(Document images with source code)
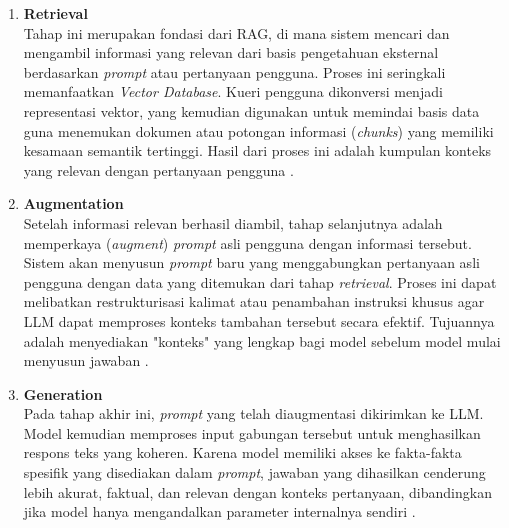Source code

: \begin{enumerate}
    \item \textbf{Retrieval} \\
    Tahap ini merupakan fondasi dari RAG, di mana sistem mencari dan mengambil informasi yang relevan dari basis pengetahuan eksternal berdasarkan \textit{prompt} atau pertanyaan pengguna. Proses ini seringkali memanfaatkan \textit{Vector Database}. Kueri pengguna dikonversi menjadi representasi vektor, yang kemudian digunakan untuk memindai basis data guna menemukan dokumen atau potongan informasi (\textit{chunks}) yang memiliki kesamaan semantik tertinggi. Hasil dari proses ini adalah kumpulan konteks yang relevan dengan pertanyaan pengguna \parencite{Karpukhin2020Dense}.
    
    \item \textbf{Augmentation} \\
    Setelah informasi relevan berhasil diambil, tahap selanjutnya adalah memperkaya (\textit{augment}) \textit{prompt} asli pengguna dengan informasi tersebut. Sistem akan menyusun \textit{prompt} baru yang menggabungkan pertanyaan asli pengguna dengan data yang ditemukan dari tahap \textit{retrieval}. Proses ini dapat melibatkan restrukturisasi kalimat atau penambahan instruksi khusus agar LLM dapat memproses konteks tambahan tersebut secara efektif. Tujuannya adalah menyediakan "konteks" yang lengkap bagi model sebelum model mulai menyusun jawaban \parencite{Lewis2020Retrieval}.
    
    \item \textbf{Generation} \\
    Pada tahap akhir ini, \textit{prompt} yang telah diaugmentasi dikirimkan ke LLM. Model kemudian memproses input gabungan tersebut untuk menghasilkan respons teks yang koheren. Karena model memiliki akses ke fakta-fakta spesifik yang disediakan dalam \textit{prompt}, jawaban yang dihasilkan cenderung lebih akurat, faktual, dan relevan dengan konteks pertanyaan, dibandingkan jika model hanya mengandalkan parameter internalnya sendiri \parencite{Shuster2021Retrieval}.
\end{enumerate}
* * *
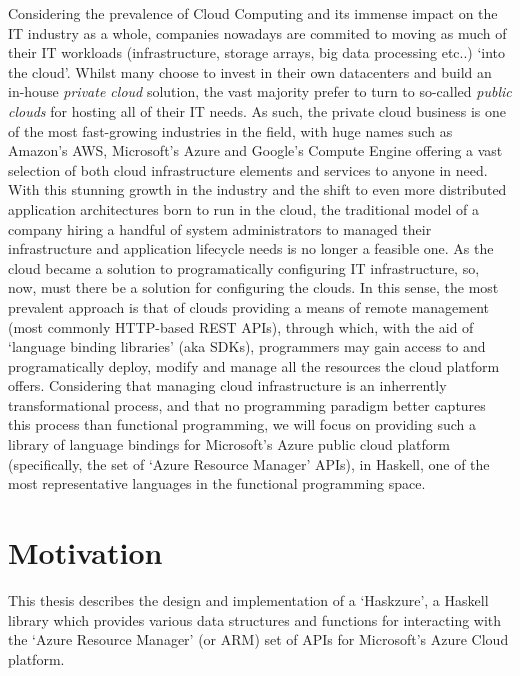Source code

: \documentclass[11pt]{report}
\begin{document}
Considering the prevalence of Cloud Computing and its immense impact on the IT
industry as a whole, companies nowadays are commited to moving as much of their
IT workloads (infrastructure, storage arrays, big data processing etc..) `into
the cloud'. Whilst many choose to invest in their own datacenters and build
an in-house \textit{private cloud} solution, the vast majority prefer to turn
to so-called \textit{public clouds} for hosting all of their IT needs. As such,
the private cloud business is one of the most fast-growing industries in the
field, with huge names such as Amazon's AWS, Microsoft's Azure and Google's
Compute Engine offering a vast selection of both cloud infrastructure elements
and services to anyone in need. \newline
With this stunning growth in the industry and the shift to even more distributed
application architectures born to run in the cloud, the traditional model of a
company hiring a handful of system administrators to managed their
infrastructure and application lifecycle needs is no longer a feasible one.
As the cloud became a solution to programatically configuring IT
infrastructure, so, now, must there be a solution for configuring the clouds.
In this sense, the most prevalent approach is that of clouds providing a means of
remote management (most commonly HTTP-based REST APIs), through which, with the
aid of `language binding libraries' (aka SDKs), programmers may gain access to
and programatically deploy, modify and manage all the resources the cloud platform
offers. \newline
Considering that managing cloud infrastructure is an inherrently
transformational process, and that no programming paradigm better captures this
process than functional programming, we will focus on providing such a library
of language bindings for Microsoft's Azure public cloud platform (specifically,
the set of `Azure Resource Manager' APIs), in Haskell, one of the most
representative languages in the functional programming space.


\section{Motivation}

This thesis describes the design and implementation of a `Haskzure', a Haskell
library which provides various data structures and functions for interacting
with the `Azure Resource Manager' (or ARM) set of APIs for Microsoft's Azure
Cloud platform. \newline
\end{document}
* * *
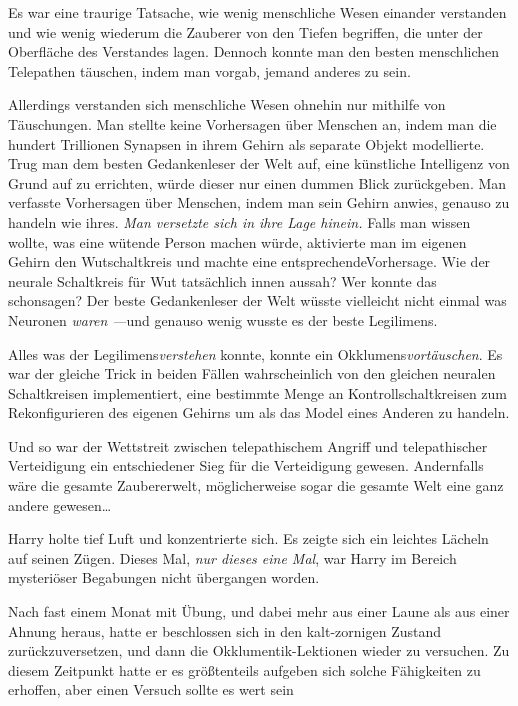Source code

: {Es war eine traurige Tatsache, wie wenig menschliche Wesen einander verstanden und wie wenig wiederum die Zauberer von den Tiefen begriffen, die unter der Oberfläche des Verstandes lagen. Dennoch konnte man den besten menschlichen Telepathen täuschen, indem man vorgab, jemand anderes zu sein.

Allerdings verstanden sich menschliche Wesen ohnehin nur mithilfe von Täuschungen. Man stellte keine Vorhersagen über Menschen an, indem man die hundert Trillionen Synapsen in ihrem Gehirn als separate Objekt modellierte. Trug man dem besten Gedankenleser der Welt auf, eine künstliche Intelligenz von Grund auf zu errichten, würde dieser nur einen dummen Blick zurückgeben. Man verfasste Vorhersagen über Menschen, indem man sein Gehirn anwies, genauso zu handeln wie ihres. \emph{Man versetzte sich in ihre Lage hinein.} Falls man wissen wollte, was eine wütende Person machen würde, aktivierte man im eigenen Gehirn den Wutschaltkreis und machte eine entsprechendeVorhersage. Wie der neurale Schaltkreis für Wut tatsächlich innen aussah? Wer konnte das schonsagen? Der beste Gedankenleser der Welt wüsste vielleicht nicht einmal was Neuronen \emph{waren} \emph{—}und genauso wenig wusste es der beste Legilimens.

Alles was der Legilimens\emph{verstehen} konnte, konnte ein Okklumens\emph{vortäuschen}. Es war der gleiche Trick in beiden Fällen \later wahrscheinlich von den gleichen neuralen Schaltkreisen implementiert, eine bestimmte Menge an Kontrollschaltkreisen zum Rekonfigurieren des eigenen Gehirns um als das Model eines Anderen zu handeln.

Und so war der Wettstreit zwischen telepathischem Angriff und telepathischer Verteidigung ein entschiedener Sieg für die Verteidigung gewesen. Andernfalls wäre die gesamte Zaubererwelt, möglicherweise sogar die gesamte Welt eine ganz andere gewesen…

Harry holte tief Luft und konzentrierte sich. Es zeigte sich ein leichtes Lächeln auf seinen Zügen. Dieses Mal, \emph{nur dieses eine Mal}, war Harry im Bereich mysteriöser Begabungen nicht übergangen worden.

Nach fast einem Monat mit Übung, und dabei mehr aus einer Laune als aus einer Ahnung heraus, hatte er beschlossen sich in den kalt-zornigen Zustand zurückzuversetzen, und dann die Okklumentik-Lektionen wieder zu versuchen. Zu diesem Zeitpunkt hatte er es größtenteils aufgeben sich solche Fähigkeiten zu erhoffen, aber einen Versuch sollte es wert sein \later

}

> AIM OF THE EXERCISE: Count how many lines above carry the word "Haskell". Only the number is required.

> SOLVED PROBLEM: 2